Reading all Files in a Directory with Python
In this Python tutorial you will learn about reading all files in a directory using Python.
If you happen to have a lot of files (e.g., .txt files) it often useful to be able to read all files in a directory into Python. In this post, you will learn 1) to list all the files in a directory with Python, and 2) to read all the files in the directory to a list or a dictionary. Finally, you will also learn how to read all the .cs vfiles in a directory with Python and Pandas read_csv method.
How to Read all Files in a Folder with the Pathlib module
There are generally, two steps for reading all files in a directory. First, we need to list all files in the directory:
1. List all Files in the Directory
To get all files in a directory we can use pathlib:
from pathlib import Path
txt_folder = Path('C:/PyDad/Reading/TXT/').rglob('*.txt')

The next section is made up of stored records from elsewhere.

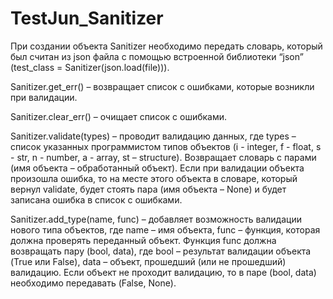 # TestJun_Sanitizer
При создании объекта Sanitizer необходимо передать словарь, который был считан из json файла с помощью встроенной библиотеки “json” (test_class = Sanitizer(json.load(file))).

Sanitizer.get_err() – возвращает список с ошибками, которые возникли при валидации.

Sanitizer.clear_err() – очищает список с ошибками.

Sanitizer.validate(types) – проводит валидацию данных, где types – список указанных программистом типов объектов (i - integer, f - float, s - str, n - number, a - array, st – structure). Возвращает словарь с парами (имя объекта – обработанный объект). Если при валидации объекта произошла ошибка, то на месте этого объекта в словаре, который вернул validate, будет стоять пара (имя объекта – None) и будет записана ошибка в список с ошибками.

Sanitizer.add_type(name, func) – добавляет возможность валидации нового типа объектов, где name – имя объекта, func – функция, которая должна проверять переданный объект. Функция func должна возвращать пару (bool, data), где bool – результат валидации объекта (True или False), data – объект, прошедший (или не прошедший) валидацию. Если объект не проходит валидацию, то в паре (bool, data) необходимо передавать (False, None).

files = [x for x in txt_folder]
Now, there are more methods, that I am going to cover. However, using the Pathlib module makes things much easier. Especially, you’re working with Paths across operating systems. See this excellent post about why you should use Pathlib, for more information.
2. Reading the Files in the Directory
To read all the files in the directory you can, now, use a for loop together with the open method, and the readlines method.
for name in files:
f = open(name, 'r')
content = f.readlines()
print(f'Content of %s:\n %s' %(name, content))
f.close()
Let me explain, here you are looping through each file in the lilst (i.e., files), you are then opening the file with open, and reading the file with readlnes. Then, on the next line, the code print the content of the file. Finally, you need to close the file using the close method. Just printing the results, like we did above, is not convenient if you plan to use the content of all the text files you have read with Python. You will learn how to read all files to a list, in the last section of this blog post.
Reading all Files to a Python List
Here is how to read all the files to a list using Python:
content = []
for name in files:
f = open(name, 'r')
content.append(f.readlines()[0])
f.close()
Note, how you first created a Python list and, then, you used the append method to add the content, form each file, to the list.
Reading all Files to a Python Dictionary
Here’s how read all the files in a directory to a Python dictionary:
content = {}
for name in files:
f = open(name, 'r')
name = name.stem
content[name] = f.readlines()[0]
f.close()
Now, let me explain what we did in the code chunk above. First, a dictionary was created. Second, you have used the same code, as in the above reading all files in a directory with Python examples. Now, in there are two lines that differ. You get the filename without the extension (or the path) by using the stem method. Finally, before closing the file, you read the lines to the dictionary. Here the file name (without the file extension) is the key.
Reading All .csv Files in a Directory using Pandas
In this final example, you will learn how to read all .csv files in a folder using Python and the Pandas package. Here’s how to read all the CSV files in a directory with Python and Pandas read_csv:
import pandas as pd
col_names = ['word1', 'word2', 'word3', 'word4',
'word5', 'word6', 'word7', 'word8']
dfs = [pd.read_csv(csv_file, names=col_names) for csv_file in files]
First, you imported pandas. Next, you created a list with column names (only do this IF your .csv files does not contain this information). Finally, using Python list comprehension you read all the files using pd.read_csv. Note, that you get a list, again, containing all the data from the csv files. You can access data, from each file, using list indices (e.g., dfs[0] will get you the first item in the list).
Summary
In this post, you have learned about reading all the files in a folder with Python. Spefically, you learned how to read, and print, all files; how to add the content of the files to a list and a dictionary. Finally, you have learned about reading all the .csv files in a directory with Pandas, as well.
As a final note: it’s also possible to use the glob method, to read all files in a folder in Python.